Fig. 3: Increased PDAC lymphocyte infiltration is associated with increased activated Treg clonality.

a The clonality of intra-tumoural T cells within total CD4 and CD8 T cell populations, measured by percentage of clones consisting of >2 cells. Orange represents ME patients and grey represents AE patients. b Immune cell subset proportions between ME and AE patient groups within tumour T cell subsets as a proportion of total CD4 and CD8 T cells, respectively. c Clonality of the tumour T cell subpopulations between the ME and AE patient groups via two measures: (top) intra-subset clonality (the percentage of cells in clones >2 cells per subset, measuring the clonality within the subset thus reflecting specific cell populations which are actively expanding), and (bottom) inter-subset clonality (the percentage of cells of each cell type as members of clones >3 cells across all populations, demonstrating, this indicates cells within each T cell subset that may be members of larger clones than span multiple phenotypes, reflecting T cell plasticity of expanding clones). d Level of tumour TCR clonal sharing between (left) CD4 T cell and (right) CD8 T cell populations.

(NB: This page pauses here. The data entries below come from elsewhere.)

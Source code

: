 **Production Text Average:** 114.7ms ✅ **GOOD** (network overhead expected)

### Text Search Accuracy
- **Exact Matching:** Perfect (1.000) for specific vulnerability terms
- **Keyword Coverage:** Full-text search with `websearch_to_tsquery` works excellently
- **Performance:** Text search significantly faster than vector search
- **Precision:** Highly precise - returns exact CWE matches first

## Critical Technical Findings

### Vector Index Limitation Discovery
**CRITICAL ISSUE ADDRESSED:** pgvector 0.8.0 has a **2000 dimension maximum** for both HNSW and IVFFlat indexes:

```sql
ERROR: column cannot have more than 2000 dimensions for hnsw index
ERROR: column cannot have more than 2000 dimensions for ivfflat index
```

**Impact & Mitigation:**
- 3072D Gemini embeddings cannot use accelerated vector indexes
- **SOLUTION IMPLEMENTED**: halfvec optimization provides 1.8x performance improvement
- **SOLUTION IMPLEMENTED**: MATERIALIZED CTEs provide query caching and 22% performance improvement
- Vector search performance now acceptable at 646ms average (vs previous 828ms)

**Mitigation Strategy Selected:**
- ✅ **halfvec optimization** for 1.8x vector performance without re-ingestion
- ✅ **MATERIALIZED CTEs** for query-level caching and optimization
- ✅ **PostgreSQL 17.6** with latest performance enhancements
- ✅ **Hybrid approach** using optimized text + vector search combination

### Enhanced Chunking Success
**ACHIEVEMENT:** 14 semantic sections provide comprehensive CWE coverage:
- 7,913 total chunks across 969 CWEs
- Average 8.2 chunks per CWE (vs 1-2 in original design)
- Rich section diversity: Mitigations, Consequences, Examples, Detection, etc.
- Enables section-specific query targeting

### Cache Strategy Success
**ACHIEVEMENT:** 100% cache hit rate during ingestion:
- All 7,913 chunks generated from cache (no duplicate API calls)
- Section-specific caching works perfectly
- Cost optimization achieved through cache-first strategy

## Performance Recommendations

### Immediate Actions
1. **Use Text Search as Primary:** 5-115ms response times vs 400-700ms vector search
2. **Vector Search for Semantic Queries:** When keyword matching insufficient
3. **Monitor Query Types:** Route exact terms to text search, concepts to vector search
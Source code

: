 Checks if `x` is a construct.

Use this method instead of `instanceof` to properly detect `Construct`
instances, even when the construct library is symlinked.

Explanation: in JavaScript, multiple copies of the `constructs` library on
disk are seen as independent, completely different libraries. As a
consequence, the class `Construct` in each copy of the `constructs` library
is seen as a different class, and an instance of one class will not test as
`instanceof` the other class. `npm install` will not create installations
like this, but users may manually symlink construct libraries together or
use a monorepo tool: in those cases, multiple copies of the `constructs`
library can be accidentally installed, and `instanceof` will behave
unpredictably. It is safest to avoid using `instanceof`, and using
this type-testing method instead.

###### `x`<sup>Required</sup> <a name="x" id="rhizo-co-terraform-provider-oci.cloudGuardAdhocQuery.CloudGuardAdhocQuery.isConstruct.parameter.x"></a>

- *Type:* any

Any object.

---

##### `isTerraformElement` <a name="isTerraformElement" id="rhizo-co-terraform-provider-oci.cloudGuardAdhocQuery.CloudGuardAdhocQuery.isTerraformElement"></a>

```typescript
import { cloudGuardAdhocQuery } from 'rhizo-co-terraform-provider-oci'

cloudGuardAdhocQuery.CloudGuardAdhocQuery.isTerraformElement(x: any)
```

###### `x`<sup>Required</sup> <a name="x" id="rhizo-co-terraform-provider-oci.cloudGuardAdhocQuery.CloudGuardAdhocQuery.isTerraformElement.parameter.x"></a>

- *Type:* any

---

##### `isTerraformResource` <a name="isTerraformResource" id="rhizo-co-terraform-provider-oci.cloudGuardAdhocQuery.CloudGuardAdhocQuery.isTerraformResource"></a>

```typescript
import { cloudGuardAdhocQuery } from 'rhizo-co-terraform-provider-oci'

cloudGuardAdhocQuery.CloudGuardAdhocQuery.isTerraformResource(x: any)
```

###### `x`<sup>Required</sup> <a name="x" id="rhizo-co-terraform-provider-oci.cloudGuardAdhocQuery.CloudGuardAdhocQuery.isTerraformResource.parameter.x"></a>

Each line represents a sharing of TCR clones between cell types, and the line thickness denotes the mean relative level of sharing. A red line denotes that the clonal sharing between the corresponding cell types is significantly higher in the ME patients than AE, and a blue line denotes that the clonal sharing between the corresponding cell types is significantly lower in the ME patients than AE. The size of the dot represents the mean relative frequency of the corresponding cell type. All analyses in this figure were performed on the intra-tumoural B cells from PancrImmune dataset. * denotes p values < 0.05, and tests were performed by two-sided MANOVA. ME patients have an n = 5 and AE patients have an n = 7. Boxplots define the 10th, 25th, 50th, 75th and 90th percentiles.